### What needs to be done
For the listing below, work out the number of lines that hold "partitions" and return that number alone.

### Input

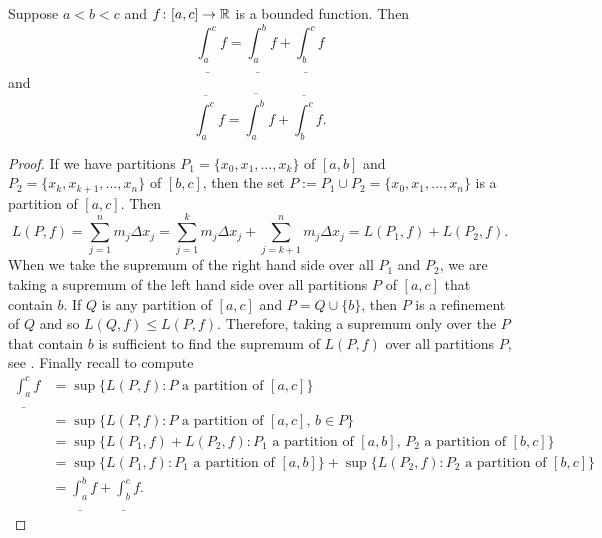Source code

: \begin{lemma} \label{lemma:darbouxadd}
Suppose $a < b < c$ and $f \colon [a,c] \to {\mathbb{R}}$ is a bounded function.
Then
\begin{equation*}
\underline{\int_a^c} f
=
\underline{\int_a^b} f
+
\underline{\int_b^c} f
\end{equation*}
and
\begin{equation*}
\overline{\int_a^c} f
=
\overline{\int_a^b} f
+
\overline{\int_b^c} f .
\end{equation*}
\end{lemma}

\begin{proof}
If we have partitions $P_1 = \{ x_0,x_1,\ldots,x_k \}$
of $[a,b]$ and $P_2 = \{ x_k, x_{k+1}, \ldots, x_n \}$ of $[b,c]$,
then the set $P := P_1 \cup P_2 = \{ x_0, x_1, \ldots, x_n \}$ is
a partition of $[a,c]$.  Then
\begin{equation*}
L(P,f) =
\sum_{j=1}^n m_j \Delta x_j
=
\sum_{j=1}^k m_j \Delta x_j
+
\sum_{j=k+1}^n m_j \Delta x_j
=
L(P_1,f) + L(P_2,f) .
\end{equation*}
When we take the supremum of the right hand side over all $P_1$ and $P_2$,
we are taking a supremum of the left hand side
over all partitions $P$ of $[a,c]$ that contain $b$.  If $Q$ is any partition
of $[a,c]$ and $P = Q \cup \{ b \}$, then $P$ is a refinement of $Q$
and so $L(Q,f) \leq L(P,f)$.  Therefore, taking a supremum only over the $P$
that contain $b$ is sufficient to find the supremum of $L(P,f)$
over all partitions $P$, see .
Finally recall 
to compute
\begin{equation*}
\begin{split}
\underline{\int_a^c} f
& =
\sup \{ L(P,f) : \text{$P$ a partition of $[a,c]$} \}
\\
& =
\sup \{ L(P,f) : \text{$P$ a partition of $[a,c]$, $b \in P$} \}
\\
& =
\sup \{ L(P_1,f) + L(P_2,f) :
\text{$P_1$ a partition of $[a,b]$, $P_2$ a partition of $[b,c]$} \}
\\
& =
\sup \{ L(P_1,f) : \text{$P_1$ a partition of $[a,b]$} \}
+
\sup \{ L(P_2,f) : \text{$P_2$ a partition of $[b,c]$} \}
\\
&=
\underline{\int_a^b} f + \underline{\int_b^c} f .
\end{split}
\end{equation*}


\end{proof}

...

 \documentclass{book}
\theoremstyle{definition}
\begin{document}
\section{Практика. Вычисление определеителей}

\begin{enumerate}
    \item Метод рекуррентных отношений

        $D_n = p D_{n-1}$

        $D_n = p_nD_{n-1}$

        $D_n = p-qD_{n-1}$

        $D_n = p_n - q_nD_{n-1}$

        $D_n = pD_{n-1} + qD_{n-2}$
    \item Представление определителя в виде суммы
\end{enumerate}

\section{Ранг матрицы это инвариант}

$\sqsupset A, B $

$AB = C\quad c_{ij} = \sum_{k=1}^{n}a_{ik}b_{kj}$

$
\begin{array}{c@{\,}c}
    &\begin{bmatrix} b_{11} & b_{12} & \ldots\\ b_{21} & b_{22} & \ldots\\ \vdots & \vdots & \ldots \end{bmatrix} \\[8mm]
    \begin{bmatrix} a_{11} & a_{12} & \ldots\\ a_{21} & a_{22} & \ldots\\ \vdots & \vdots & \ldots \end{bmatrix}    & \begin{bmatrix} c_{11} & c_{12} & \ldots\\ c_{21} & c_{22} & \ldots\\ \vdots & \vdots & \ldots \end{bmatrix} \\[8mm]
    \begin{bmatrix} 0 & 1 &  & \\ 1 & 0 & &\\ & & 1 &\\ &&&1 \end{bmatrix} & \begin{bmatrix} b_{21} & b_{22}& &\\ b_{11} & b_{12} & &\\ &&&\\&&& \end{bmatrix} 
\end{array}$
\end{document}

==

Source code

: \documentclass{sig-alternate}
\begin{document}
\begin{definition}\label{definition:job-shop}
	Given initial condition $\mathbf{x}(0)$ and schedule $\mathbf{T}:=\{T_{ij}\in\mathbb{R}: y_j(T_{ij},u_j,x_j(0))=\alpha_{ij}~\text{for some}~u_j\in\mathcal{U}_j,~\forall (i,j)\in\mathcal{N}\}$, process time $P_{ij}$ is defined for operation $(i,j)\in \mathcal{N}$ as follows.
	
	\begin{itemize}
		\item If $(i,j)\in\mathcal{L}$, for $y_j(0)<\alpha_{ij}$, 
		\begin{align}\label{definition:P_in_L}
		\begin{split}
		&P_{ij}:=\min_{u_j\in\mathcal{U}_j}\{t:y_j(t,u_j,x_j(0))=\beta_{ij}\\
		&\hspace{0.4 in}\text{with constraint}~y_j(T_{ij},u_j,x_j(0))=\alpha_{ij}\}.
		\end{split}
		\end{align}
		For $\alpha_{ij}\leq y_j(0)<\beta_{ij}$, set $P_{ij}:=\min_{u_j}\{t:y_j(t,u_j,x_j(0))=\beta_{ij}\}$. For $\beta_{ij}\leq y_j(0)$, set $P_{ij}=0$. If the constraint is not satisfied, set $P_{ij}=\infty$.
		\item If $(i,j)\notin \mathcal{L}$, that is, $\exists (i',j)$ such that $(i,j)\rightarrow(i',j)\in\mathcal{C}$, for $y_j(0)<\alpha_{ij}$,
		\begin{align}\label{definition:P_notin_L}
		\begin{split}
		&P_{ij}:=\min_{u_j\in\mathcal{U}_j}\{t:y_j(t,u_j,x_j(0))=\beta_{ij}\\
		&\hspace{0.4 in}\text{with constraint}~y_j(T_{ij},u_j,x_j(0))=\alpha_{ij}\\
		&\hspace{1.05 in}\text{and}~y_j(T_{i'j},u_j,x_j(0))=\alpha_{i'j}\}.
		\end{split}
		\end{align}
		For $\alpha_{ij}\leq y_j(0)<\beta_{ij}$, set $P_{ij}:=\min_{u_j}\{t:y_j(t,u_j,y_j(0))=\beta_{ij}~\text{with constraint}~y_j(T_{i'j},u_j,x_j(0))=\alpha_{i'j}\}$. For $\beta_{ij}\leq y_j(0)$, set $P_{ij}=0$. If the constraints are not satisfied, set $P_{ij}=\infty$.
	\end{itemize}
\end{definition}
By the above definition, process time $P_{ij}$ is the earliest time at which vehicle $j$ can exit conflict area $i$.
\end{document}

### Problem solution
3